Task requirements:
Look for the word "languages" in the material below, then report each line where it occurs.

Extracted entries:
————————

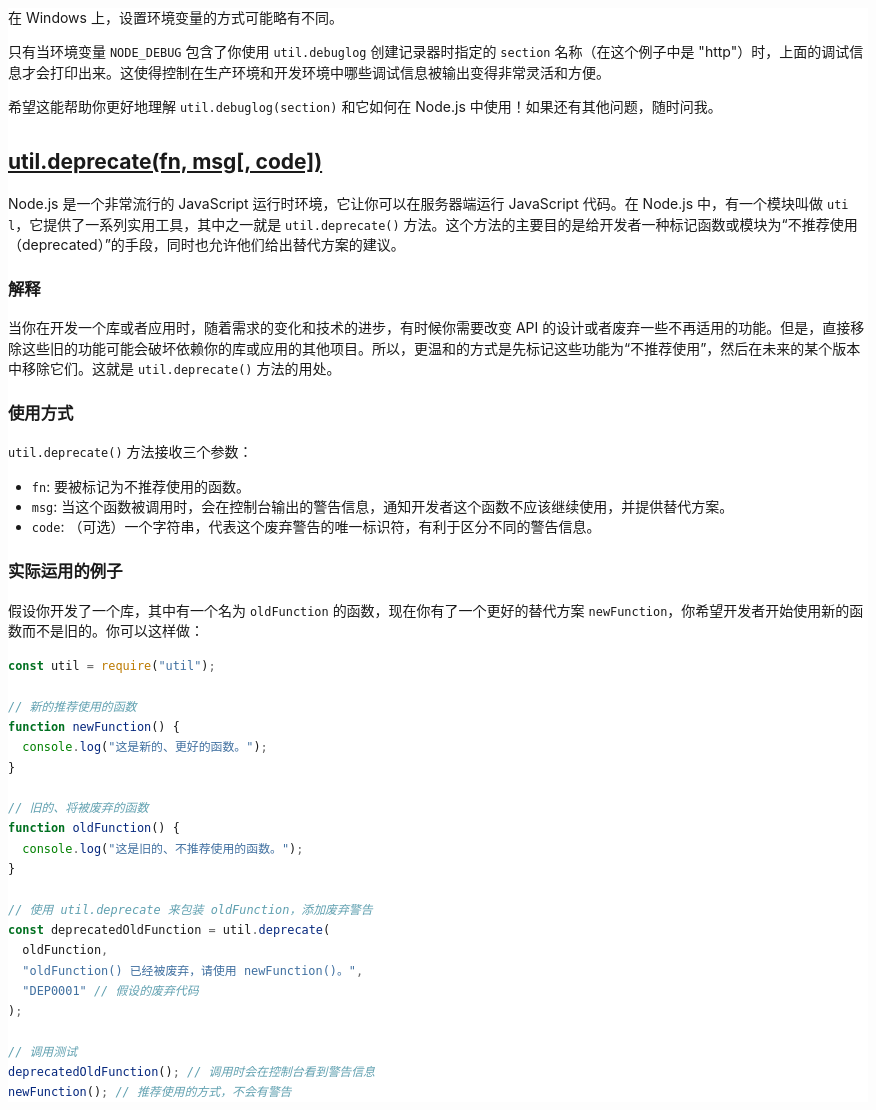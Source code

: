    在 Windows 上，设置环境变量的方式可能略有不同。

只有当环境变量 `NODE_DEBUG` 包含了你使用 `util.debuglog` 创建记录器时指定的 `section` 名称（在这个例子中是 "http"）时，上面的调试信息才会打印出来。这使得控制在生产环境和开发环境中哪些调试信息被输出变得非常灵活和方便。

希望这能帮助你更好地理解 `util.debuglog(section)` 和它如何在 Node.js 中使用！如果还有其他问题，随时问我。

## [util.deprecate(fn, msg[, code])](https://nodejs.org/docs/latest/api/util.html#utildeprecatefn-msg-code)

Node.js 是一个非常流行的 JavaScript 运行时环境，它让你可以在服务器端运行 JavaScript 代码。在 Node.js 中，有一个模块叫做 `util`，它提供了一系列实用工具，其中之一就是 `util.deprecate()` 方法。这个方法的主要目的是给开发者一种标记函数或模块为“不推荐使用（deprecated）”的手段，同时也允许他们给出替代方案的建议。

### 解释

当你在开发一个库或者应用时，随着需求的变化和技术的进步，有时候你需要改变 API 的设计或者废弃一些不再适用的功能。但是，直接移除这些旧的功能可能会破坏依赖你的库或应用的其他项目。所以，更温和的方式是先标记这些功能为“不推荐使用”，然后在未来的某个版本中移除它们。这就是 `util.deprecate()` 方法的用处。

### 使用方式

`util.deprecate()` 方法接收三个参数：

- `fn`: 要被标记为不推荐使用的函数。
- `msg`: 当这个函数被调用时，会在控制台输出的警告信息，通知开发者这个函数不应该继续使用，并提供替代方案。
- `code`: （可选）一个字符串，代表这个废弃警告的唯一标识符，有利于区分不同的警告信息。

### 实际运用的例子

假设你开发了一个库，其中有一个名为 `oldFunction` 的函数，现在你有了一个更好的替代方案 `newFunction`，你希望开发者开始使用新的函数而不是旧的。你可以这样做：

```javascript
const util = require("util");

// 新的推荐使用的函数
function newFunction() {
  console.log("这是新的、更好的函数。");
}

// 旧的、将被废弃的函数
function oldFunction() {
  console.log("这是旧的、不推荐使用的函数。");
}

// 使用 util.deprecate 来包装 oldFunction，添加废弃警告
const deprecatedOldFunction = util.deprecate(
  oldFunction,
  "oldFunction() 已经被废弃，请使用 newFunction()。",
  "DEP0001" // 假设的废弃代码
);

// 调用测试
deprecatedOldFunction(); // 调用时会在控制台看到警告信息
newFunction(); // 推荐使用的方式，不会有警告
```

————————

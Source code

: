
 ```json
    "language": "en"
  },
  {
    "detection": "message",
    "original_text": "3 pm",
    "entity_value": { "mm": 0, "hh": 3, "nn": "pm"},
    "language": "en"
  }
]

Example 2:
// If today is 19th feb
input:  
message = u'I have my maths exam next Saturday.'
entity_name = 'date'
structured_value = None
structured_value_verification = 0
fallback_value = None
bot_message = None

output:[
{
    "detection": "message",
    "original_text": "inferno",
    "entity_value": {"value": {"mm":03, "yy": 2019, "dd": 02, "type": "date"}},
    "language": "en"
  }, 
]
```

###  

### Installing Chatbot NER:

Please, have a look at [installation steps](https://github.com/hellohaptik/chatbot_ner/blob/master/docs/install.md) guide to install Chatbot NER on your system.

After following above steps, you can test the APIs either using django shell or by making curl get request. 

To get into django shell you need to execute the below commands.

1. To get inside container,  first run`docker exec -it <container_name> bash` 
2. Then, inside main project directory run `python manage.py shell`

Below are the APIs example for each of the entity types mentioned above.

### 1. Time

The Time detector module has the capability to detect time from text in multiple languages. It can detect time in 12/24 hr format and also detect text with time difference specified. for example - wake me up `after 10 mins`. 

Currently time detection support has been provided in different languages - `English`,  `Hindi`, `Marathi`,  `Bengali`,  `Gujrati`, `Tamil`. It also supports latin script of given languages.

————————

Output of the task:
The Time detector module has the capability to detect time from text in multiple languages. It can detect time in 12/24 hr format and also detect text with time difference specified. for example - wake me up `after 10 mins`. 
Currently time detection support has been provided in different languages - `English`,  `Hindi`, `Marathi`,  `Bengali`,  `Gujrati`, `Tamil`. It also supports latin script of given languages.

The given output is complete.